WORK TO BE COMPLETED: Below are entries; copy exactly the lines from the one with "JA koska peruasennus" through the one with "From https://www.python.org/downloads/ choose", both included, and leave out the rest.

BEGIN DATA IN THIS EXERCISE

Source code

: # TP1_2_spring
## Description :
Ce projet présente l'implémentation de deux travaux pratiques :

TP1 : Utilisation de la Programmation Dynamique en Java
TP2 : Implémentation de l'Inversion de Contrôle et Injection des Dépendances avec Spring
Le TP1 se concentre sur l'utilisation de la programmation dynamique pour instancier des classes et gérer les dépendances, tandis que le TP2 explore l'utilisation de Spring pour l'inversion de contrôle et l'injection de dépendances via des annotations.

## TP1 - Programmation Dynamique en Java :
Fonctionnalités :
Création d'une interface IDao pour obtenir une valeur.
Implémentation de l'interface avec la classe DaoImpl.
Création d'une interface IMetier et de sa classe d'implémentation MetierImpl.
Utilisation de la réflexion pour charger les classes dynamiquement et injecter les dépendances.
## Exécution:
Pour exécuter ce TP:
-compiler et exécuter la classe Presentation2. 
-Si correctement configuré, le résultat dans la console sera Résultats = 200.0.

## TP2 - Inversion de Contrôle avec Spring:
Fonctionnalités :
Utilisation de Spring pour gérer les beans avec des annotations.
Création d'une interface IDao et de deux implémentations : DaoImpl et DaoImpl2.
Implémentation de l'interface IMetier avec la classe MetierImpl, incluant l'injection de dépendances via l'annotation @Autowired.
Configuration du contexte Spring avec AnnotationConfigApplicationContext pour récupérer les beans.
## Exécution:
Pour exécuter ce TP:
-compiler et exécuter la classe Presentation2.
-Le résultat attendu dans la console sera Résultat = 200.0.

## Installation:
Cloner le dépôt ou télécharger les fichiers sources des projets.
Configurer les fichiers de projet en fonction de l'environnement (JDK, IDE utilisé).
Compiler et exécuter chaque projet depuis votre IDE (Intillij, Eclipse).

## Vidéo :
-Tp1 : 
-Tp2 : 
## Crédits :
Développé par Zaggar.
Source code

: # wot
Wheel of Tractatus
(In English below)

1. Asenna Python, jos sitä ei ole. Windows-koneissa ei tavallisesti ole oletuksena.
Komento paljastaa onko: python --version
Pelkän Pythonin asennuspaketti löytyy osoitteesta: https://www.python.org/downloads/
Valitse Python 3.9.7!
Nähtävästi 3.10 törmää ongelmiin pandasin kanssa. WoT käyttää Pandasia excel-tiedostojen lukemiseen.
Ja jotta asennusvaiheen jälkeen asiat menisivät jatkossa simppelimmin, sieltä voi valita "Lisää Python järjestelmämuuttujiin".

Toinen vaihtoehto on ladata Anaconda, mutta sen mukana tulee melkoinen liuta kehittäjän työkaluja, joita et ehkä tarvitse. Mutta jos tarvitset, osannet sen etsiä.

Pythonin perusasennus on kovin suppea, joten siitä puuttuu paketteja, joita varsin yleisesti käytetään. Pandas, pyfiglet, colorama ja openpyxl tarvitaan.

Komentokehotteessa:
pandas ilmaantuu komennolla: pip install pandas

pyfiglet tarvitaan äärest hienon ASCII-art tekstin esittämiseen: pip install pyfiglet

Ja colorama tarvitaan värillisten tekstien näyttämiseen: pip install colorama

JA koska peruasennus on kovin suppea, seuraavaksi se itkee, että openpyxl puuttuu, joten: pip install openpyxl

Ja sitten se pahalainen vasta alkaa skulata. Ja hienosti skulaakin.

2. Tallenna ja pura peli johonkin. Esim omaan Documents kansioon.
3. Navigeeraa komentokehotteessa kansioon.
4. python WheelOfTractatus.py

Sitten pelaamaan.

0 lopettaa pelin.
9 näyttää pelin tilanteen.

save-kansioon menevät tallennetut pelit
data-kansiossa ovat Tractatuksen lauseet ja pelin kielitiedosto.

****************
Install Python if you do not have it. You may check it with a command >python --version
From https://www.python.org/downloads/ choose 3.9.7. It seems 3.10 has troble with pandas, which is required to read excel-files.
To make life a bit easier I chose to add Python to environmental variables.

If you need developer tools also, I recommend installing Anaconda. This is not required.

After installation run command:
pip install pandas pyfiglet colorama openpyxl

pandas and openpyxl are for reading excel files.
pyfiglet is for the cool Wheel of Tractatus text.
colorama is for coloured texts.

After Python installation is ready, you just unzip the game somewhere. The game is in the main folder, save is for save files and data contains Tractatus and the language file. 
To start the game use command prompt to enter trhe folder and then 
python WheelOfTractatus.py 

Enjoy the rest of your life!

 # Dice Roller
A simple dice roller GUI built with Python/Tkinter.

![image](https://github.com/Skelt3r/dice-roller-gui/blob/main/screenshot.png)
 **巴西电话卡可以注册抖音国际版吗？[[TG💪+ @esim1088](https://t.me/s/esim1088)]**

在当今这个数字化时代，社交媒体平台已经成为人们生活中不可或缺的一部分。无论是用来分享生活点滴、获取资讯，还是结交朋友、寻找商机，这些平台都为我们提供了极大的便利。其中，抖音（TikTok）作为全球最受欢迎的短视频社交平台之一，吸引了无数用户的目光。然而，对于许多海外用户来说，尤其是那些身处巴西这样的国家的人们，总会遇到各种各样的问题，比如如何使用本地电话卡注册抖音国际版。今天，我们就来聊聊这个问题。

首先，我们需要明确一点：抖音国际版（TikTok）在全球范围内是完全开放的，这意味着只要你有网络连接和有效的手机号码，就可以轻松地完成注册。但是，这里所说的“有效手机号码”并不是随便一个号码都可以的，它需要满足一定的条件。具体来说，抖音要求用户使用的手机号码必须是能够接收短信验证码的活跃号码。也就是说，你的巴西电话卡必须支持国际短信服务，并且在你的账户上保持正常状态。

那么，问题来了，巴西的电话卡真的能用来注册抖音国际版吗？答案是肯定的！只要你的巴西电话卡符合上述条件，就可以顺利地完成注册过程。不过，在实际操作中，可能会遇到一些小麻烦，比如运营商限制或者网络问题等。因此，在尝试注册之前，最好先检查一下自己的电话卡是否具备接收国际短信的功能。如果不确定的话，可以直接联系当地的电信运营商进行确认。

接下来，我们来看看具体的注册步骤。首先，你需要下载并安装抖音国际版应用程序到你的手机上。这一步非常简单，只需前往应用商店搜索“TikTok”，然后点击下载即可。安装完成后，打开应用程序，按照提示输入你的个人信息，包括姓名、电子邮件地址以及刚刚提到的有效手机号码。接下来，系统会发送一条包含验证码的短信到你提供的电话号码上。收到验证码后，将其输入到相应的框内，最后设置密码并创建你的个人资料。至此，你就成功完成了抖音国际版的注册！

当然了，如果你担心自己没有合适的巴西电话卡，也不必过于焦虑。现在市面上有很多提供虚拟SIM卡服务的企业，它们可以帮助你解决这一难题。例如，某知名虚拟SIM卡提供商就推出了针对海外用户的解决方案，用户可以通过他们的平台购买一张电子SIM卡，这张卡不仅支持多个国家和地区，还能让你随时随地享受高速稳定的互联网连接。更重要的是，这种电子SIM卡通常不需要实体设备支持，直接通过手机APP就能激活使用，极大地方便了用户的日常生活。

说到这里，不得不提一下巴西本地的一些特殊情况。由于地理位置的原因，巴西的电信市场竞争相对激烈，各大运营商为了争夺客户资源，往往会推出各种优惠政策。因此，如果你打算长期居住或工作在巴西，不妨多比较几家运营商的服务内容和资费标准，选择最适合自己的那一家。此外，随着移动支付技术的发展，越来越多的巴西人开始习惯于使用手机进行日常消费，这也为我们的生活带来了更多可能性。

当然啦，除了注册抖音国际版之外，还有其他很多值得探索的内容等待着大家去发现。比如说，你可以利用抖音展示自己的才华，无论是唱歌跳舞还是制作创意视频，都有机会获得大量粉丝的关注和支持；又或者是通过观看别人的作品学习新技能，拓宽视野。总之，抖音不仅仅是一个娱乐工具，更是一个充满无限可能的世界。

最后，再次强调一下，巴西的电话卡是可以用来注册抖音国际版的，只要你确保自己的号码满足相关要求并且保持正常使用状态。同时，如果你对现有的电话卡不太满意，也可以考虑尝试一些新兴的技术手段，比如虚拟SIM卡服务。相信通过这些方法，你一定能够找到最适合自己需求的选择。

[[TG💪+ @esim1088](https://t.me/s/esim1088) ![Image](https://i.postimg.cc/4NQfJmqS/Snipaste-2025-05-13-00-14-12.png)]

END DATA IN THIS EXERCISE

SOLUTION:
JA koska peruasennus on kovin suppea, seuraavaksi se itkee, että openpyxl puuttuu, joten: pip install openpyxl

Ja sitten se pahalainen vasta alkaa skulata. Ja hienosti skulaakin.

2. Tallenna ja pura peli johonkin. Esim omaan Documents kansioon.
3. Navigeeraa komentokehotteessa kansioon.
4. python WheelOfTractatus.py

Sitten pelaamaan.

0 lopettaa pelin.
9 näyttää pelin tilanteen.

save-kansioon menevät tallennetut pelit
data-kansiossa ovat Tractatuksen lauseet ja pelin kielitiedosto.

****************
Install Python if you do not have it. You may check it with a command >python --version
From https://www.python.org/downloads/ choose 3.9.7. It seems 3.10 has troble with pandas, which is required to read excel-files.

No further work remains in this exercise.